“I do not think it is melodramatic to say it might only be a matter of time before someone is killed in an incident with a Macau taxi driver.”
Andrew W. Scott
Macau used to be a taxi paradise not so long ago: taxis were cheap, reliable, mostly pleasant and available. Even if one didn’t speak the language, or didn’t have the right tones, taxi drivers would in most cases make an effort to get us to the place we wanted to go, safe and sound. A friend of mine used to say every time a taxi driver would question his Chinese accent while spelling out an address in Cantonese: “Right. Here’s another language purist!” And this would be the biggest problem for a non-Chinese speaker.
Those were very candid times in terms of traffic and public transportation.
The exponential growth of the last 10 years or so had too much of an impact for a city as small as Macau to handle. Now, the traffic situation has deteriorated to its lowest levels where passengers fear for their physical integrity when taking a taxi, or even when trying to do it – as seen in the outrageous case of Ms Azevedo and friends yesterday (reported above).
I myself have my own very recent taxi driver hatred story to tell, which may be important because it adds up to profile the bad examples in the cab industry.
About two weeks ago, I was trying to get a cab at the taxi stand near BCM Building in downtown Macau – probably the worst crossing when it comes to traffic. Just upon my arrival a group of 4 tourists was trying to get the taxi which had just arrived at the standing line with its duty light on. After a short argument, the tourists gave up, the driver switched off the “free” sign and stood there: parked right at the front of the line. As I was next in the queue, I approached the taxi man and I told him in English, pointing up to the sign: “If you are not on duty you cannot park here.” He replied very annoyed: “No English.” No English? Okay I’m going to call the police, said I while starting to take pictures of the taxi from the back to catch the license plate number (see picture).
Suddenly the driver started the engine, heavily hitting both the gas and the brake pedals at the same time, thus producing a disgusting black cloud of smoke directed right at me. He then moved away quickly from the taxi stand. I was appalled, but had no choice but to stand there for another 20 minutes till I got my ride.
From my office window I clearly see that waiting line every day. As I write these words, it’s around 8pm. I see a queue the length of the sidewalk, stretching about 30 meters. Black taxis approach the would-be-passengers in a slow march causing the cars behind them to honk and jam while they “fish” for an off-the-book ride. For a good 10 minutes, no taxi stopped at that taxi stand – none. They just don’t care.

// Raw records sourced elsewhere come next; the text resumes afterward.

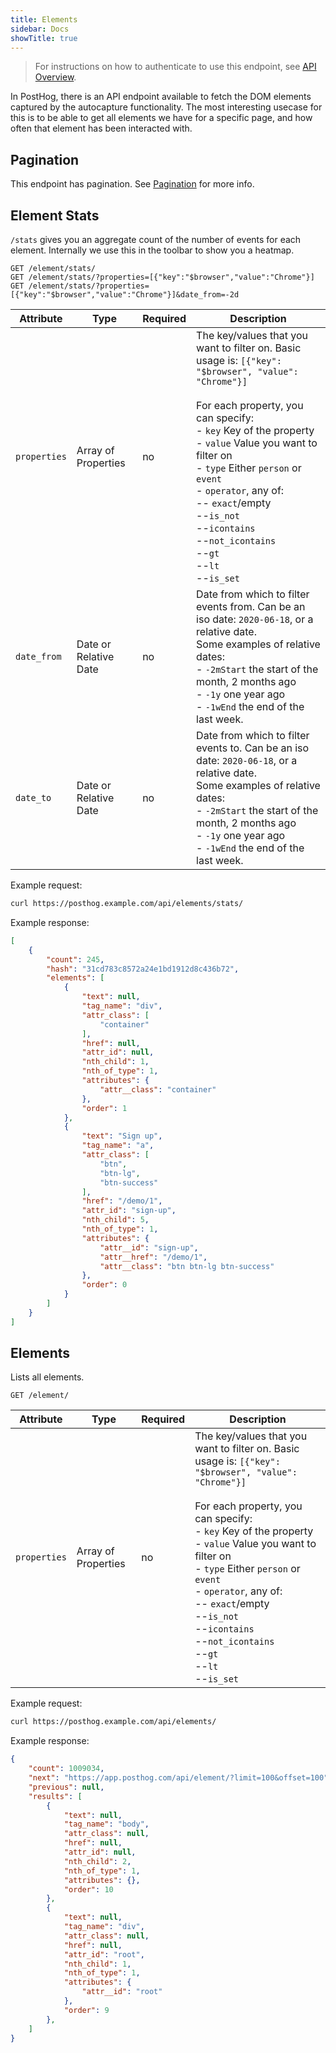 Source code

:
 ```yaml
---
title: Elements
sidebar: Docs
showTitle: true
---
```


> For instructions on how to authenticate to use this endpoint, see [API Overview](/docs/api/overview).

In PostHog, there is an API endpoint available to fetch the DOM elements captured by the autocapture functionality.
The most interesting usecase for this is to be able to get all elements we have for a specific page, and how often that element has been interacted with.

## Pagination

This endpoint has pagination. See [Pagination](/docs/api/overview#pagination) for more info.

## Element Stats

`/stats` gives you an aggregate count of the number of events for each element. Internally we use this in the toolbar to show you a heatmap.

```shell
GET /element/stats/
GET /element/stats/?properties=[{"key":"$browser","value":"Chrome"}]
GET /element/stats/?properties=[{"key":"$browser","value":"Chrome"}]&date_from=-2d
```

<span class="table-borders">


| Attribute | Type | Required | Description |
| --- | --- | --- | ------------------------------------------------------------------------------ |
| `properties` | Array of Properties | no | The key/values that you want to filter on. Basic usage is: `[{"key": "$browser", "value": "Chrome"}]`<br><br>For each property, you can specify:<br>- `key` Key of the property<br>- `value` Value you want to filter on<br>- `type` Either `person` or `event`<br>- `operator`, any of: <br>-- `exact`/empty<br>--`is_not`<br>--`icontains`<br>--`not_icontains`<br>--`gt`<br>--`lt`<br>--`is_set` |
| `date_from` | Date or Relative Date | no | Date from which to filter events from. Can be an iso date: `2020-06-18`, or a relative date. <br>Some examples of relative dates:<br>- `-2mStart` the start of the month, 2 months ago<br>- `-1y` one year ago<br>- `-1wEnd` the end of the last week.
| `date_to` | Date or Relative Date | no | Date from which to filter events to. Can be an iso date: `2020-06-18`, or a relative date. <br>Some examples of relative dates:<br>- `-2mStart` the start of the month, 2 months ago<br>- `-1y` one year ago<br>- `-1wEnd` the end of the last week.

</span>

Example request:

```bash
curl https://posthog.example.com/api/elements/stats/
```

Example response:

```json
[
    {
        "count": 245,
        "hash": "31cd783c8572a24e1bd1912d8c436b72",
        "elements": [
            {
                "text": null,
                "tag_name": "div",
                "attr_class": [
                    "container"
                ],
                "href": null,
                "attr_id": null,
                "nth_child": 1,
                "nth_of_type": 1,
                "attributes": {
                    "attr__class": "container"
                },
                "order": 1
            },
            {
                "text": "Sign up",
                "tag_name": "a",
                "attr_class": [
                    "btn",
                    "btn-lg",
                    "btn-success"
                ],
                "href": "/demo/1",
                "attr_id": "sign-up",
                "nth_child": 5,
                "nth_of_type": 1,
                "attributes": {
                    "attr__id": "sign-up",
                    "attr__href": "/demo/1",
                    "attr__class": "btn btn-lg btn-success"
                },
                "order": 0
            }
        ]
    }
]
```

## Elements

Lists all elements.

```shell
GET /element/
```

<span class="table-borders">

| Attribute | Type | Required | Description |
| :---: | --- | --- | --------------------------------------------------------------------------------------------------------------------------------------------------- |
| `properties` | Array of Properties | no | The key/values that you want to filter on. Basic usage is: `[{"key": "$browser", "value": "Chrome"}]`<br><br>For each property, you can specify:<br>- `key` Key of the property<br>- `value` Value you want to filter on<br>- `type` Either `person` or `event`<br>- `operator`, any of: <br>-- `exact`/empty<br>--`is_not`<br>--`icontains`<br>--`not_icontains`<br>--`gt`<br>--`lt`<br>--`is_set` |

</span>

Example request:

```bash
curl https://posthog.example.com/api/elements/
```

Example response:

```json
{
    "count": 1009034,
    "next": "https://app.posthog.com/api/element/?limit=100&offset=100",
    "previous": null,
    "results": [
        {
            "text": null,
            "tag_name": "body",
            "attr_class": null,
            "href": null,
            "attr_id": null,
            "nth_child": 2,
            "nth_of_type": 1,
            "attributes": {},
            "order": 10
        },
        {
            "text": null,
            "tag_name": "div",
            "attr_class": null,
            "href": null,
            "attr_id": "root",
            "nth_child": 1,
            "nth_of_type": 1,
            "attributes": {
                "attr__id": "root"
            },
            "order": 9
        },
    ]
}
```
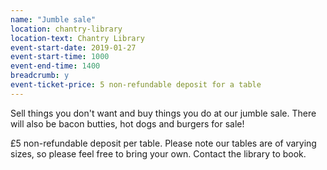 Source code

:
 ```yaml
---
name: "Jumble sale"
location: chantry-library
location-text: Chantry Library
event-start-date: 2019-01-27
event-start-time: 1000
event-end-time: 1400
breadcrumb: y
event-ticket-price: 5 non-refundable deposit for a table
---
```


Sell things you don't want and buy things you do at our jumble sale. There will also be bacon butties, hot dogs and burgers for sale!

£5 non-refundable deposit per table. Please note our tables are of varying sizes, so please feel free to bring your own. Contact the library to book.
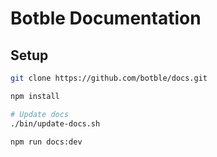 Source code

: # Botble Documentation

## Setup

```bash
git clone https://github.com/botble/docs.git

npm install

# Update docs
./bin/update-docs.sh

npm run docs:dev
```
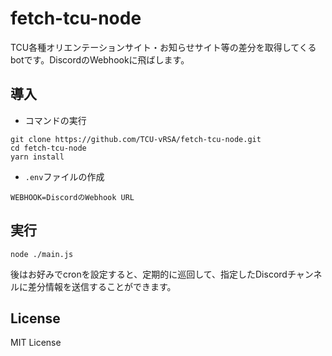 # fetch-tcu-node
TCU各種オリエンテーションサイト・お知らせサイト等の差分を取得してくるbotです。DiscordのWebhookに飛ばします。

## 導入

- コマンドの実行
```
git clone https://github.com/TCU-vRSA/fetch-tcu-node.git
cd fetch-tcu-node
yarn install
```

- `.env`ファイルの作成
```
WEBHOOK=DiscordのWebhook URL
```

## 実行

```
node ./main.js
```

後はお好みでcronを設定すると、定期的に巡回して、指定したDiscordチャンネルに差分情報を送信することができます。

## License
MIT License

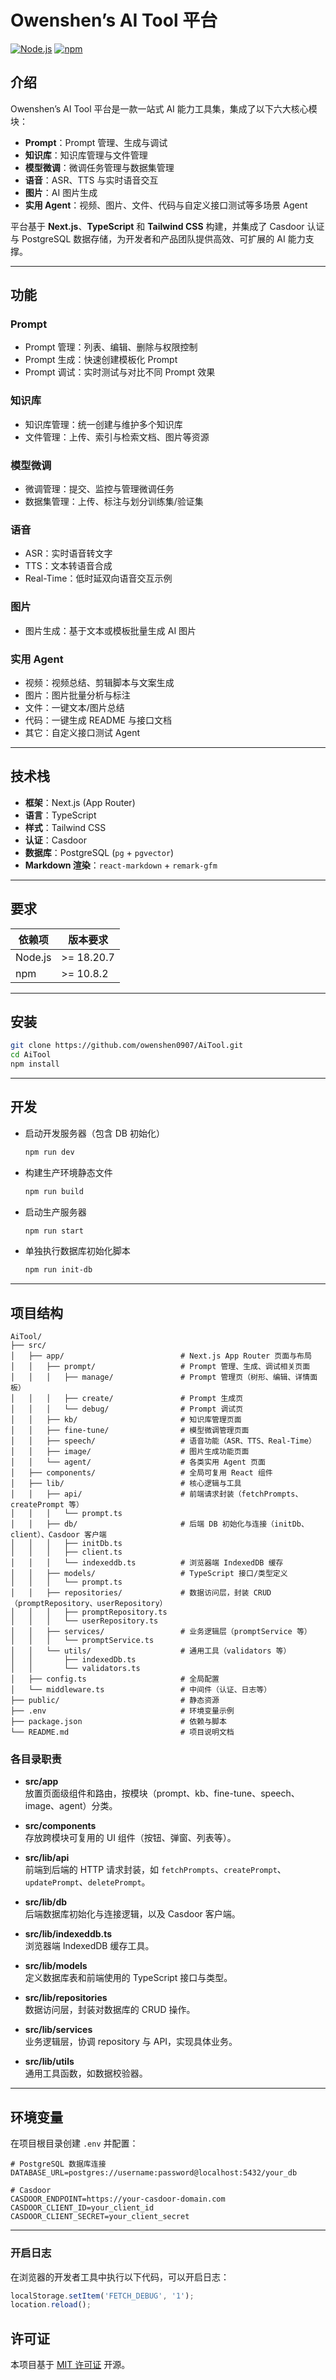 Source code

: # Owenshen’s AI Tool 平台

[![Node.js](https://img.shields.io/badge/Node.js-v18.20.7-green)](https://nodejs.org/) [![npm](https://img.shields.io/badge/npm-v10.8.2-blue)](https://www.npmjs.com/)

## 介绍

Owenshen’s AI Tool 平台是一款一站式 AI 能力工具集，集成了以下六大核心模块：

- **Prompt**：Prompt 管理、生成与调试
- **知识库**：知识库管理与文件管理
- **模型微调**：微调任务管理与数据集管理
- **语音**：ASR、TTS 与实时语音交互
- **图片**：AI 图片生成
- **实用 Agent**：视频、图片、文件、代码与自定义接口测试等多场景 Agent

平台基于 **Next.js**、**TypeScript** 和 **Tailwind CSS** 构建，并集成了 Casdoor 认证与 PostgreSQL 数据存储，为开发者和产品团队提供高效、可扩展的 AI 能力支撑。

---

## 功能

### Prompt
- Prompt 管理：列表、编辑、删除与权限控制
- Prompt 生成：快速创建模板化 Prompt
- Prompt 调试：实时测试与对比不同 Prompt 效果

### 知识库
- 知识库管理：统一创建与维护多个知识库
- 文件管理：上传、索引与检索文档、图片等资源

### 模型微调
- 微调管理：提交、监控与管理微调任务
- 数据集管理：上传、标注与划分训练集/验证集

### 语音
- ASR：实时语音转文字
- TTS：文本转语音合成
- Real-Time：低时延双向语音交互示例

### 图片
- 图片生成：基于文本或模板批量生成 AI 图片

### 实用 Agent
- 视频：视频总结、剪辑脚本与文案生成
- 图片：图片批量分析与标注
- 文件：一键文本/图片总结
- 代码：一键生成 README 与接口文档
- 其它：自定义接口测试 Agent

---

## 技术栈

- **框架**：Next.js (App Router)
- **语言**：TypeScript
- **样式**：Tailwind CSS
- **认证**：Casdoor
- **数据库**：PostgreSQL (`pg` + `pgvector`)
- **Markdown 渲染**：`react-markdown` + `remark-gfm`

---

## 要求

| 依赖项  | 版本要求    |
| ------- | ----------- |
| Node.js | >= 18.20.7  |
| npm     | >= 10.8.2   |

---

## 安装

```bash
git clone https://github.com/owenshen0907/AiTool.git
cd AiTool
npm install
```

---

## 开发

- 启动开发服务器（包含 DB 初始化）
  ```bash
  npm run dev
  ```
- 构建生产环境静态文件
  ```bash
  npm run build
  ```
- 启动生产服务器
  ```bash
  npm run start
  ```
- 单独执行数据库初始化脚本
  ```bash
  npm run init-db
  ```

---

## 项目结构

```
AiTool/
├── src/
│   ├── app/                          # Next.js App Router 页面与布局
│   │   ├── prompt/                   # Prompt 管理、生成、调试相关页面
│   │   │   ├── manage/               # Prompt 管理页（树形、编辑、详情面板）
│   │   │   ├── create/               # Prompt 生成页
│   │   │   └── debug/                # Prompt 调试页
│   │   ├── kb/                       # 知识库管理页面
│   │   ├── fine-tune/                # 模型微调管理页面
│   │   ├── speech/                   # 语音功能（ASR、TTS、Real-Time）
│   │   ├── image/                    # 图片生成功能页面
│   │   └── agent/                    # 各类实用 Agent 页面
│   ├── components/                   # 全局可复用 React 组件
│   ├── lib/                          # 核心逻辑与工具
│   │   ├── api/                      # 前端请求封装（fetchPrompts、createPrompt 等）
│   │   │   └── prompt.ts
│   │   ├── db/                       # 后端 DB 初始化与连接（initDb、client）、Casdoor 客户端
│   │   │   ├── initDb.ts
│   │   │   ├── client.ts
│   │   │   └── indexeddb.ts          # 浏览器端 IndexedDB 缓存
│   │   ├── models/                   # TypeScript 接口/类型定义
│   │   │   └── prompt.ts
│   │   ├── repositories/             # 数据访问层，封装 CRUD（promptRepository、userRepository）
│   │   │   ├── promptRepository.ts
│   │   │   └── userRepository.ts
│   │   ├── services/                 # 业务逻辑层（promptService 等）
│   │   │   └── promptService.ts
│   │   └── utils/                    # 通用工具（validators 等）
│   │       ├── indexedDb.ts
│   │       └── validators.ts
│   ├── config.ts                     # 全局配置
│   └── middleware.ts                 # 中间件（认证、日志等）
├── public/                           # 静态资源
├── .env                              # 环境变量示例
├── package.json                      # 依赖与脚本
└── README.md                         # 项目说明文档
```  

### 各目录职责

- **src/app**  
  放置页面级组件和路由，按模块（prompt、kb、fine-tune、speech、image、agent）分类。

- **src/components**  
  存放跨模块可复用的 UI 组件（按钮、弹窗、列表等）。

- **src/lib/api**  
  前端到后端的 HTTP 请求封装，如 `fetchPrompts`、`createPrompt`、`updatePrompt`、`deletePrompt`。

- **src/lib/db**  
  后端数据库初始化与连接逻辑，以及 Casdoor 客户端。

- **src/lib/indexeddb.ts**  
  浏览器端 IndexedDB 缓存工具。

- **src/lib/models**  
  定义数据库表和前端使用的 TypeScript 接口与类型。

- **src/lib/repositories**  
  数据访问层，封装对数据库的 CRUD 操作。

- **src/lib/services**  
  业务逻辑层，协调 repository 与 API，实现具体业务。

- **src/lib/utils**  
  通用工具函数，如数据校验器。

---

## 环境变量

在项目根目录创建 `.env` 并配置：

```env
# PostgreSQL 数据库连接
DATABASE_URL=postgres://username:password@localhost:5432/your_db

# Casdoor
CASDOOR_ENDPOINT=https://your-casdoor-domain.com
CASDOOR_CLIENT_ID=your_client_id
CASDOOR_CLIENT_SECRET=your_client_secret
```

---
### 开启日志

在浏览器的开发者工具中执行以下代码，可以开启日志：

```javascript
localStorage.setItem('FETCH_DEBUG', '1');
location.reload();
```

## 许可证

本项目基于 [MIT 许可证](https://opensource.org/licenses/MIT) 开源。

So I don’t think Andrew Scott – quoted in the epigraph – is out of line when he says something tragic may happen if this situation prevails. Because what we are seeing here is our own version of the Scorsese/De Niro cult-movie. Only in this case instead of a psychopath we have a gang of organized “sociopaths” that, to say the least, have no sense whatsoever of their duty as providers of a service to the community, which is moreover, a public service.